Work item -
Nothing but the lines from the one with "- Track resource consumption by department" through the end of the listing should be reproduced, each exactly and with pictures omitted.
Content starts
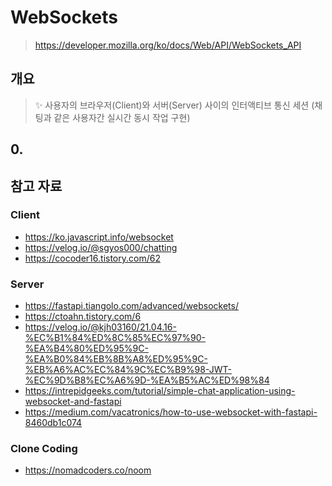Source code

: # WebSockets

> https://developer.mozilla.org/ko/docs/Web/API/WebSockets_API

## 개요
> ✨ 사용자의 브라우저(Client)와 서버(Server) 사이의 인터액티브 통신 세션 (채팅과 같은 사용자간 실시간 동시 작업 구현)

## 0. 




## 참고 자료

### Client

- https://ko.javascript.info/websocket
- https://velog.io/@sgyos000/chatting
- https://cocoder16.tistory.com/62

### Server
- https://fastapi.tiangolo.com/advanced/websockets/
- https://ctoahn.tistory.com/6
- https://velog.io/@kjh03160/21.04.16-%EC%B1%84%ED%8C%85%EC%97%90-%EA%B4%80%ED%95%9C-%EA%B0%84%EB%8B%A8%ED%95%9C-%EB%A6%AC%EC%84%9C%EC%B9%98-JWT-%EC%9D%B8%EC%A6%9D-%EA%B5%AC%ED%98%84
- https://intrepidgeeks.com/tutorial/simple-chat-application-using-websocket-and-fastapi
- https://medium.com/vacatronics/how-to-use-websocket-with-fastapi-8460db1c074


### Clone Coding

- https://nomadcoders.co/noom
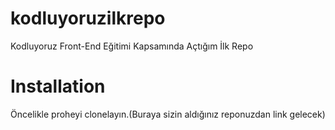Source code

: # kodluyoruzilkrepo
Kodluyoruz Front-End Eğitimi Kapsamında Açtığım İlk Repo

# Installation
Öncelikle proheyi clonelayın.(Buraya sizin aldığınız reponuzdan link gelecek)

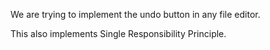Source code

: We are trying to implement the undo button in any file editor.

This also implements Single Responsibility Principle.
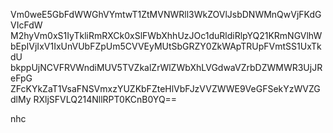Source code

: Vm0weE5GbFdWWGhVYmtwT1ZtMVNWRll3WkZOVlJsbDNWMnQwVjFKdGVIcFdW
M2hyVm0xS1IyTkliRmRXCk0xSlFWbXhhUzJOc1duRldiRlpYQ21KRmNGVlhW
bEpIVjIxV1IxUnVUbFZpUm5CVVEyMUtSbGRZY0ZkWApTRUpFVmtSS1UxTkdU
bkppUjNCVFRVWndiMUV5TVZkalZrWlZWbXhLVGdwaVZrbDZWMWR3UjJReFpG
ZFcKYkZaT1VsaFNSVmxzYUZKbFZteHlVbFJzVVZWWE9VeGFSekYzWVZGdlMy
RXljSFVLQ214NllRPT0KCnB0YQ==

nhc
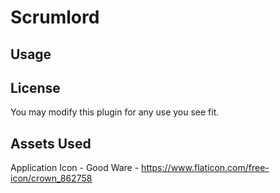 # Scrumlord


## Usage


## License
You may modify this plugin for any use you see fit.

## Assets Used
Application Icon - Good Ware - https://www.flaticon.com/free-icon/crown_862758

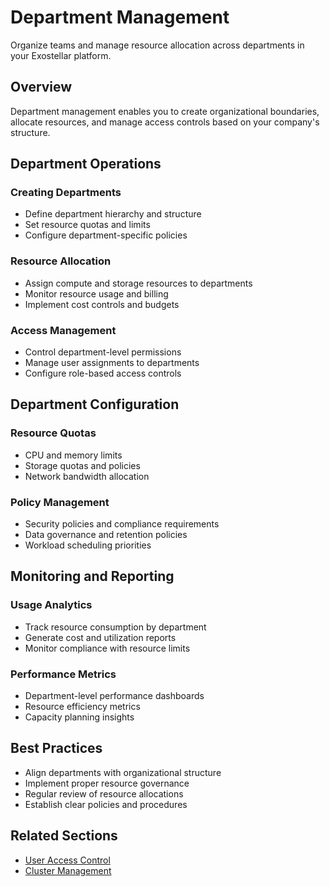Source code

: # Department Management

Organize teams and manage resource allocation across departments in your Exostellar platform.

## Overview

Department management enables you to create organizational boundaries, allocate resources, and manage access controls based on your company's structure.

## Department Operations

### Creating Departments
- Define department hierarchy and structure
- Set resource quotas and limits
- Configure department-specific policies

### Resource Allocation
- Assign compute and storage resources to departments
- Monitor resource usage and billing
- Implement cost controls and budgets

### Access Management
- Control department-level permissions
- Manage user assignments to departments
- Configure role-based access controls

## Department Configuration

### Resource Quotas
- CPU and memory limits
- Storage quotas and policies
- Network bandwidth allocation

### Policy Management
- Security policies and compliance requirements
- Data governance and retention policies
- Workload scheduling priorities

## Monitoring and Reporting

### Usage Analytics
- Track resource consumption by department
- Generate cost and utilization reports
- Monitor compliance with resource limits

### Performance Metrics
- Department-level performance dashboards
- Resource efficiency metrics
- Capacity planning insights

## Best Practices

- Align departments with organizational structure
- Implement proper resource governance
- Regular review of resource allocations
- Establish clear policies and procedures

## Related Sections

- [User Access Control](user-access-control.md)
- [Cluster Management](cluster-management.md)
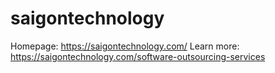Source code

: # saigontechnology
Homepage: https://saigontechnology.com/
Learn more: https://saigontechnology.com/software-outsourcing-services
Content ends
Solution -
- Track resource consumption by department
- Generate cost and utilization reports
- Monitor compliance with resource limits

### Performance Metrics
- Department-level performance dashboards
- Resource efficiency metrics
- Capacity planning insights

## Best Practices

- Align departments with organizational structure
- Implement proper resource governance
- Regular review of resource allocations
- Establish clear policies and procedures

## Related Sections

- [User Access Control](user-access-control.md)
- [Cluster Management](cluster-management.md)
Source code

: # saigontechnology
Homepage: https://saigontechnology.com/
Learn more: https://saigontechnology.com/software-outsourcing-services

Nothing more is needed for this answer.